Eye on Sacramento has worked for several years for transparency and effectiveness in Sacramento local government. The group has produced many in-depth reports on areas of city government, including crunching the real numbers on the proposed Kings arena project.
Convention center losses = 160 new cops
Eliminating the $16 million annual subsidy of Convention Center losses would allow the city to hire 160 new police officers, EOS found. “The annual loss equates to 59 percent of the new taxes the city is collecting from voter passage last year of a one-half percent hike in the sales tax, Measure U. The annual $16 million loss is more than the city spends out of its general fund each year on park maintenance.”
The Sacramento Bee, the city’s newspaper of record, has been silent on the new report, released September 4. Craig Powell, the President of Eye on Sacramento, said he sent several emails including the report to the Bee editorial board, but has not even received a response.
However, the Sacramento News and Review, an alternative weekly newspaper, did a comprehensive story on the convention center report.
I recently spoke with Powell about the EOS report.
“City leaders have a growing penchant for creative, and aggressive, municipal financing,” he said. “The city is poised to announce plans for both a major expansion of the 134,000-square-foot convention center and a $50 million rehab of the 2,422-seat theater.” The theater remodel has been driven by legal pressure to bring the theater into compliance with the Americans With Disabilities Act.
But according to Powell, there are two problems:
* The convention center expansion and theater rehab would be financed almost entirely with new city borrowings.
* And the only available funding source for debt service on such borrowings — the city’s 12 percent hotel tax — is already slated to serve as collateral for the approximately $250 million of bonds the city plans to sell to finance its promised $211 million cash subsidy for the new arena (in addition to approximately $140 million of noncash city subsidies).
It should be difficult for the city to justify spending $50 million to $200 million on expanding the convention center when its existing operations are running up eye-popping losses, Powell explained. But the city is about to double down on failure based on the argument that Sacramento needs to expand exhibit space to remain competitive with other West Coast cities.
Hotel tax is city revenue source
Powell said Californians had no idea how the hotel tax would expand as a revenue source for revenue hungry local governments, or how quickly local governments would come to rely upon it. The “Transient Occupancy Tax” was first passed in Sacramento in 1965 as a 4 percent hotel tax. It was raised to 5 percent in 1968, and by 1978, was up to 10 percent.
Voters approved a 1-cent increase in 1990, a ½-cent increase in 1992, and another ½-cent in 1994, bringing it to today’s 12 percent.
According to Powell, the city has overcommitted the 12 percent hotel tax to fund:
* Collateral for the repayment of hundreds of millions of dollars in bonds to finance the construction of a sports arena at Downtown Plaza;
* Funding the expansion ($50 million to $200 million) of the Sacramento Convention Center;
* Helping finance a $50 million rehab of the Community Center Theater; and
* Funding a number of projects for Sacramento's struggling arts community.

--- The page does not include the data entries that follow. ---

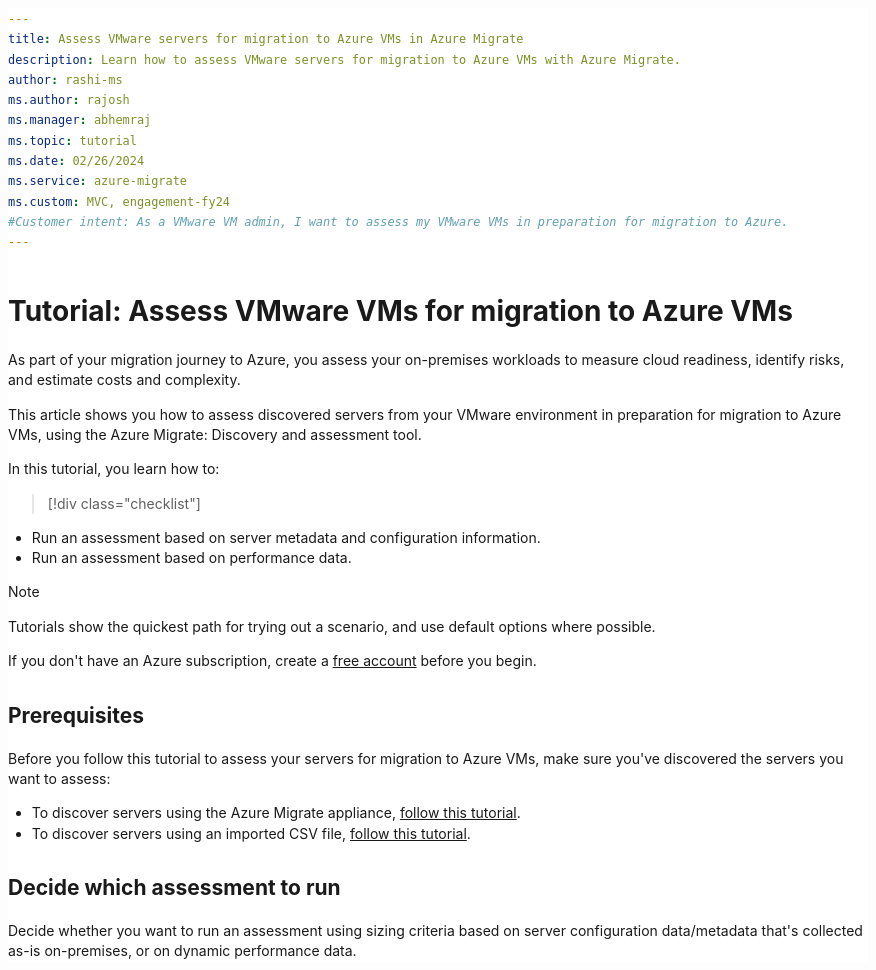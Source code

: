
 ```yaml
---
title: Assess VMware servers for migration to Azure VMs in Azure Migrate
description: Learn how to assess VMware servers for migration to Azure VMs with Azure Migrate.
author: rashi-ms
ms.author: rajosh
ms.manager: abhemraj
ms.topic: tutorial
ms.date: 02/26/2024
ms.service: azure-migrate
ms.custom: MVC, engagement-fy24
#Customer intent: As a VMware VM admin, I want to assess my VMware VMs in preparation for migration to Azure.
---
```


# Tutorial: Assess VMware VMs for migration to Azure VMs

As part of your migration journey to Azure, you assess your on-premises workloads to measure cloud readiness, identify risks, and estimate costs and complexity.

This article shows you how to assess discovered servers from your VMware environment in preparation for migration to Azure VMs, using the Azure Migrate: Discovery and assessment tool.


In this tutorial, you learn how to:
> [!div class="checklist"]
- Run an assessment based on server metadata and configuration information.
- Run an assessment based on performance data.

> [!NOTE]
> Tutorials show the quickest path for trying out a scenario, and use default options where possible. 

If you don't have an Azure subscription, create a [free account](https://azure.microsoft.com/pricing/free-trial/) before you begin.


## Prerequisites

Before you follow this tutorial to assess your servers for migration to Azure VMs, make sure you've discovered the servers you want to assess:

- To discover servers using the Azure Migrate appliance, [follow this tutorial](tutorial-discover-vmware.md). 
- To discover servers using an imported CSV file, [follow this tutorial](tutorial-discover-import.md).


## Decide which assessment to run


Decide whether you want to run an assessment using sizing criteria based on server configuration data/metadata that's collected as-is on-premises, or on dynamic performance data.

Had Sacramento city councils ever allowed development along Sacramento’s two beautiful rivers — the Sacramento River and the American River — perhaps Sacramento would be a destination point, as other river cities are. Sacramento is a valley town and is not a prime destination point.
In the real world, private sector businesses outgrow existing facilities before committing to build larger structures. Building a bigger convention center will not turn Sacramento into a destination city, and will only force Sacramento taxpayers deeper into the unsustainable money pit.